The people who were really in danger were members of the general public who could have got caught up or did get caught up in this and could've just been swiped by one of the paparazzi. And that's something that the NYPD is going to have to look at.

BURNETT: All right. So, now, we just played the sound from the taxi driver. He says he drove Prince Harry and Meghan Markle during a portion of this incident. We don't know how one transferred from a car to another. But for a portion they were in a taxi.

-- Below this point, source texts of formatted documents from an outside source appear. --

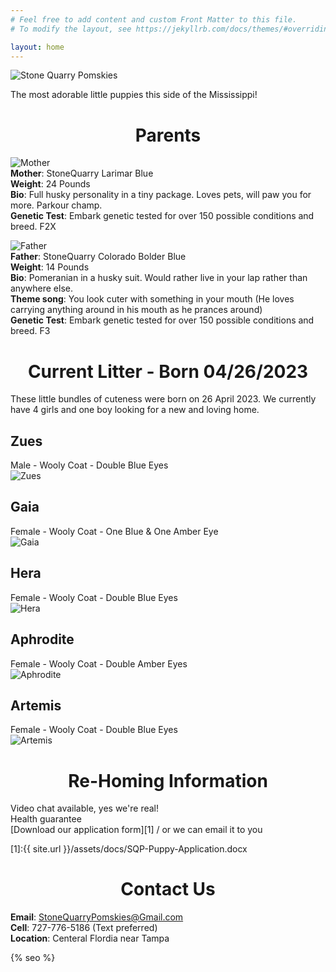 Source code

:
 ```yaml
---
# Feel free to add content and custom Front Matter to this file.
# To modify the layout, see https://jekyllrb.com/docs/themes/#overriding-theme-defaults

layout: home
---
```

![Stone Quarry Pomskies](/assets/img/pebs-banner-cropped.jpg)

The most adorable little puppies this side of the Mississippi! 

<h1 style="text-align: center;">
Parents
</h1>

![Mother](/assets/img/pebs-mother.jpg)  
**Mother**: StoneQuarry Larimar Blue  
**Weight**: 24 Pounds  
**Bio**: Full husky personality in a tiny package. Loves pets, will paw you for more. Parkour champ.  
**Genetic Test**: Embark genetic tested for over 150 possible conditions and breed. F2X  

![Father](/assets/img/bolder-father.jpg)  
**Father**: StoneQuarry Colorado Bolder Blue  
**Weight**: 14 Pounds  
**Bio**: Pomeranian in a husky suit. Would rather live in your lap rather than anywhere else.  
**Theme song**: You look cuter with something in your mouth (He loves carrying anything around in his mouth as he prances around)    
**Genetic Test**: Embark genetic tested for over 150 possible conditions and breed. F3  

<h1 style="text-align: center;">
Current Litter - Born 04/26/2023
</h1>

These little bundles of cuteness were born on 26 April 2023. We currently have 4 girls and one boy looking for a new and loving home.

## Zues
Male - Wooly Coat - Double Blue Eyes  
![Zues](/assets/img/boy.zues.jpg)

## Gaia
Female - Wooly Coat - One Blue & One Amber Eye  
![Gaia](/assets/img/girl.red.gaia.jpg)

## Hera
Female - Wooly Coat - Double Blue Eyes  
![Hera](/assets/img/girl.blue.hera.jpg)

## Aphrodite
Female - Wooly Coat - Double Amber Eyes  
![Aphrodite](/assets/img/girl.pink.aphrodite.jpg)

## Artemis
Female - Wooly Coat - Double Blue Eyes  
![Artemis](/assets/img/girl.nocollar.artemis.jpg)

<h1 style="text-align: center;">
Re-Homing Information
</h1>

Video chat available, yes we're real!  
Health guarantee  
[Download our application form][1] / or we can email it to you  

[1]:{{ site.url }}/assets/docs/SQP-Puppy-Application.docx


<h1 style="text-align: center;">
Contact Us  
</h1>

**Email**: [StoneQuarryPomskies@Gmail.com](mailto:StoneQuarryPomskies@Gmail.com)  
**Cell**: 727-776-5186 (Text preferred)  
**Location**: Centeral Flordia near Tampa  

{% seo %}
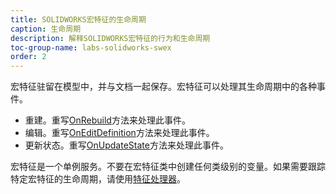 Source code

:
 ```yaml
---
title: SOLIDWORKS宏特征的生命周期
caption: 生命周期
description: 解释SOLIDWORKS宏特征的行为和生命周期
toc-group-name: labs-solidworks-swex
order: 2
---
```

宏特征驻留在模型中，并与文档一起保存。宏特征可以处理其生命周期中的各种事件。

* 重建。重写[OnRebuild](https://docs.codestack.net/swex/macro-feature/html/M_CodeStack_SwEx_MacroFeature_MacroFeatureEx_OnRebuild.htm)方法来处理此事件。
* 编辑。重写[OnEditDefinition](https://docs.codestack.net/swex/macro-feature/html/M_CodeStack_SwEx_MacroFeature_MacroFeatureEx_OnEditDefinition.htm)方法来处理此事件。
* 更新状态。重写[OnUpdateState](https://docs.codestack.net/swex/macro-feature/html/M_CodeStack_SwEx_MacroFeature_MacroFeatureEx_OnUpdateState.htm)方法来处理此事件。

宏特征是一个单例服务。不要在宏特征类中创建任何类级别的变量。如果需要跟踪特定宏特征的生命周期，请使用[特征处理器](feature-handler)。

And the taxi driver says that he picked them up at the NYPD precinct on the Upper East Side where our John Miller is reporting they were after the initial portion of the chase, that they had gone to that precinct. And he says that at that point taxi driver says when they came out that the photographers were not being that aggressive.

So, I mean, I guess, you know, it depends at what moment. But sort of the words "near catastrophe." QUEST: Well, I think that any photographer who now sees them inside a

police station and recognizes they're going to leave from a police station is not going to be quite as aggressive when you're picking them up at the award ceremony.

BURNETT: Because you know you can get it.

QUEST: You know you can get it. Here you know that the police are now on guard and are going to be far more vigilant. And you're going to have to behave by the rules.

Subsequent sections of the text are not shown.